The thing is, I am not alone. A swift search through the various financial blogs will quickly highlight the disaffection for the regulatory world in which we are held captive. I believe captive is an apt description because the Ombudsman can chase me well beyond 15 years, thereby ignoring the long stop – a protection afforded to all other non-financial services inhabitants by dint of the 1980 Limitation Act.

Last week also saw Nic Cicutti taking his obligatory snide dig at those advisers seeking restoration of the long stop. He disregards the support of numerous legal experts, plus overwhelming backing from the adviser sector, and believes the issue is redundant as it would only affect a few cases. Such an argument, if taken to its illogical conclusion, would legitimise all manner of wickedness. Why bother? It only affects a few of those guys, so what the hell.

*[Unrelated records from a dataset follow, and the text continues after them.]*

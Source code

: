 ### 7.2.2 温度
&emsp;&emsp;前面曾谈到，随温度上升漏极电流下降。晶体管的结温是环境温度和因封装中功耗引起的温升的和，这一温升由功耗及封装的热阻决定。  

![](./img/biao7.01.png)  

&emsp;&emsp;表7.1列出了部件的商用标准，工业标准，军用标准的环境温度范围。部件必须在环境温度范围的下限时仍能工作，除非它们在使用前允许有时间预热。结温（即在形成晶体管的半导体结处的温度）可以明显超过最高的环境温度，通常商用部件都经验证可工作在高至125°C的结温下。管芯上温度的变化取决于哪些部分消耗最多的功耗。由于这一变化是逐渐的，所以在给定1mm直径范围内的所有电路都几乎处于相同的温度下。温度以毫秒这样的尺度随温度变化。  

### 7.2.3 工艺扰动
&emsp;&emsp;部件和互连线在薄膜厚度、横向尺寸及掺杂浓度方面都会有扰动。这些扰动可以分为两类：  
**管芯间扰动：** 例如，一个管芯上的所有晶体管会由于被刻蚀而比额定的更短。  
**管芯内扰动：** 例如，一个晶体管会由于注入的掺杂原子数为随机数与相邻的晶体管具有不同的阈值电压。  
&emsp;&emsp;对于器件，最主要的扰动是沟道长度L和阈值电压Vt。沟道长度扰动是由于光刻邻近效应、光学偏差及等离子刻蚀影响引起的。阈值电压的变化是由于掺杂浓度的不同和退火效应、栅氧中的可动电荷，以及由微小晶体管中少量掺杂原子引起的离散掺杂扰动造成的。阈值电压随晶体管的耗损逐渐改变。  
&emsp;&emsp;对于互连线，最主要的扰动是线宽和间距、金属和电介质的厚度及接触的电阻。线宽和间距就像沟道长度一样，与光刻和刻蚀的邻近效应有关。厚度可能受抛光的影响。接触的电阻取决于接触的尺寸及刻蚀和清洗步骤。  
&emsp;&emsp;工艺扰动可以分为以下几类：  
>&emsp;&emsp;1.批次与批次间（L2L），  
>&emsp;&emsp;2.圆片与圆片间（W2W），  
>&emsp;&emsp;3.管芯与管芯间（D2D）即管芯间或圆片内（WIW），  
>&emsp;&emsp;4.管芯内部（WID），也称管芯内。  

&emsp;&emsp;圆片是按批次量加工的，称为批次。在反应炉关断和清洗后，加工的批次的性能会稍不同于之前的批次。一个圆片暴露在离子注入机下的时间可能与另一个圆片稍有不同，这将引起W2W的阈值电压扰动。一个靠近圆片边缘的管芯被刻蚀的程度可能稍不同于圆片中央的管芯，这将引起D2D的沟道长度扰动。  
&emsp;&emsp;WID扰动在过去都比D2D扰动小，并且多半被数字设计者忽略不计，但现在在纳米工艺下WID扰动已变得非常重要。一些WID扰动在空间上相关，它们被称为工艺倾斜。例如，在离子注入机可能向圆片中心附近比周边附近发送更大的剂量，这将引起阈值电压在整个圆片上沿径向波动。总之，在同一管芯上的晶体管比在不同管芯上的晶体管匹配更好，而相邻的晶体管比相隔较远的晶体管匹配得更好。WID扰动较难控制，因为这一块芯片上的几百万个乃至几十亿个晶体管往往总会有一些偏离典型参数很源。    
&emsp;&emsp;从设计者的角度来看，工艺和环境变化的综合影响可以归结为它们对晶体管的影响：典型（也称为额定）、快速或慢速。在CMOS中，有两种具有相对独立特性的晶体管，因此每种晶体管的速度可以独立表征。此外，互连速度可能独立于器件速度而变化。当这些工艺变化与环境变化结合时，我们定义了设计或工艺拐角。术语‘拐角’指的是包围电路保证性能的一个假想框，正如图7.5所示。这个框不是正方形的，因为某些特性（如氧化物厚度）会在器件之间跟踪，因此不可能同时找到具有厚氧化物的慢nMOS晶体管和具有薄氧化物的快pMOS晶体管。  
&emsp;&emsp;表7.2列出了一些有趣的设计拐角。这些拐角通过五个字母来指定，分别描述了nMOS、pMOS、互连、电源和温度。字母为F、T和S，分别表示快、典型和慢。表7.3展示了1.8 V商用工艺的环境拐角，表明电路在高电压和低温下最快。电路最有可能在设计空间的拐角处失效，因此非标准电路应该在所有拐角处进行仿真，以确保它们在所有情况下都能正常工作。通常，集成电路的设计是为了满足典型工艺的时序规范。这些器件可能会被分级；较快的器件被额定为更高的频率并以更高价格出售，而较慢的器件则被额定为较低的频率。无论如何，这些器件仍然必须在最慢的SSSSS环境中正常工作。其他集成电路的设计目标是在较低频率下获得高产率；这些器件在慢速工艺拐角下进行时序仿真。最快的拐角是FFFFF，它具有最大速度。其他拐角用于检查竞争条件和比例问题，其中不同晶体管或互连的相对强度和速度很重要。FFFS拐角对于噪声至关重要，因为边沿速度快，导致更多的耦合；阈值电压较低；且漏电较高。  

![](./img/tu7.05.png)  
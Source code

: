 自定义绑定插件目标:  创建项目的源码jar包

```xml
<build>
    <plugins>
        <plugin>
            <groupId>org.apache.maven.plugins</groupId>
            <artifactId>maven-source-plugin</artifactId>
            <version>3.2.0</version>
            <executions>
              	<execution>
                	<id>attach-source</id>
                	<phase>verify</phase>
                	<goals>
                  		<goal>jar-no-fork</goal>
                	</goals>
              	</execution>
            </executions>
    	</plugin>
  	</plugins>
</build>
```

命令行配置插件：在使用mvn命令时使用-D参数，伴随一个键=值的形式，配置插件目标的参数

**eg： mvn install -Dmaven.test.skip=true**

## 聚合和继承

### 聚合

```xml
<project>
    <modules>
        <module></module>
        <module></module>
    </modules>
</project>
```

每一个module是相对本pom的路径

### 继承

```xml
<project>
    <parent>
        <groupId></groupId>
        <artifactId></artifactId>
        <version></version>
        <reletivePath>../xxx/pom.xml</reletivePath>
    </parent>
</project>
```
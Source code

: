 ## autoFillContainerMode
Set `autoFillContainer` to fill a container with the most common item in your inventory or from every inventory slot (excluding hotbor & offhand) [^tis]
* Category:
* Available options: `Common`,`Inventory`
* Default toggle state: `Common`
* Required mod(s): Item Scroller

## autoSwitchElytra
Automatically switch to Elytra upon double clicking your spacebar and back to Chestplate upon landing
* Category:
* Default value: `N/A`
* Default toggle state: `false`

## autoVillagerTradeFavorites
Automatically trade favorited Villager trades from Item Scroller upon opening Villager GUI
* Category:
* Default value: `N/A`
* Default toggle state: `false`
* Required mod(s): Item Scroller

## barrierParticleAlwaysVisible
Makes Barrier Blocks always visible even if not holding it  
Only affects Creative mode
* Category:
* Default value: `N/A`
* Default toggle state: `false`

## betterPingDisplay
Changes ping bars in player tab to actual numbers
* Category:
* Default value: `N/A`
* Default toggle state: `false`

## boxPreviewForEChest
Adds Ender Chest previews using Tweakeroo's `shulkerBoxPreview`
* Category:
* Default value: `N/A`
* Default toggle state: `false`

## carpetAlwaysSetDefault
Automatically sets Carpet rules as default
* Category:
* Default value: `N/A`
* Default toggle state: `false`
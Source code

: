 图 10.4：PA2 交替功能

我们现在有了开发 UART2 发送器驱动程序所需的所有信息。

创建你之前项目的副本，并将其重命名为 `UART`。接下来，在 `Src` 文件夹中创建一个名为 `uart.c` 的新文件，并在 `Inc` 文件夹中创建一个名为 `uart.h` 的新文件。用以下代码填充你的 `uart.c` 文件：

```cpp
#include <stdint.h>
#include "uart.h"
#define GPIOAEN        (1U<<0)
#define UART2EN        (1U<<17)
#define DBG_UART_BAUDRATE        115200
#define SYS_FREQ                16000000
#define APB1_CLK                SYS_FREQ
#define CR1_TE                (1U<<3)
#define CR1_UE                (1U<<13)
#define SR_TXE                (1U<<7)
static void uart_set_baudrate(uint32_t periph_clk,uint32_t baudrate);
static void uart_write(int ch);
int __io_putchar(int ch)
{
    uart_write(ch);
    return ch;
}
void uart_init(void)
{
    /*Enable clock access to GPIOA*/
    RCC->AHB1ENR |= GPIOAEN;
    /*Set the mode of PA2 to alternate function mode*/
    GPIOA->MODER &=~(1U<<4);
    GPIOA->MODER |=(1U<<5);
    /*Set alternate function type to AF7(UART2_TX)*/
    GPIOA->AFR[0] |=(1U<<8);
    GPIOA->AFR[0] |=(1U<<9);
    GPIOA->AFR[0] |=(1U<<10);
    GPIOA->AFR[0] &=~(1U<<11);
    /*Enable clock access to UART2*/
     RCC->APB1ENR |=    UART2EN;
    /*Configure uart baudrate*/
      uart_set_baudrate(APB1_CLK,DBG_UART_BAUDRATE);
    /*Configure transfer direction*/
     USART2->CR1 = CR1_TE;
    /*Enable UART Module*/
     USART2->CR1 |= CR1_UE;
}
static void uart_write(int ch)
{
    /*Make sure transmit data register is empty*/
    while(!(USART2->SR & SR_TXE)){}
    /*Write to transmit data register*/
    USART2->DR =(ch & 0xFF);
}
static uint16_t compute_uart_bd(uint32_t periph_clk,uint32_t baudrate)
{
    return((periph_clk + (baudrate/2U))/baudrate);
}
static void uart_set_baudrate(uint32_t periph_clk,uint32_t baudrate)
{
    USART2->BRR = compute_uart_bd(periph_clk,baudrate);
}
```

Lest he forgets, or in case he doesn’t realise or even care, advisers waste millions of pounds in FOS fees for cases that would have been rejected at outset had the long-stop defence been accepted. Let us also remind ourselves that in ignoring the long-stop provision, the FSA, which set out the dispute resolution rules, is breaking the law. They do not have the power to override statute and as the Limitation Act has not been repealed, their actions are blatantly unlawful.

Surprisingly, the RDR consultation paper has returned us to the familiar old world of polarisation, of a sort. This, some 37 months after Dan Waters stated: “The removal of polarisation restrictions allows market participants to create innovative business models that respond to current market challenges and the needs of their customer base.”

Now Andy, that is bonkers because it should never have been removed in the first place. Searching for that mythical financial nirvana is no less futile than seeking Eldorado – neither exists.

What else is bonkers? The RDR warns that investment advisers might move across to protection to continue their wicked commission-hungry ways. As a wicked commission-hungry protection salesman I find this viewpoint absolutely bonkers. Surely, the FSA should be encouraging all advisers to ensure their clients are fully insured. As Dizzee says: “Stop dat.”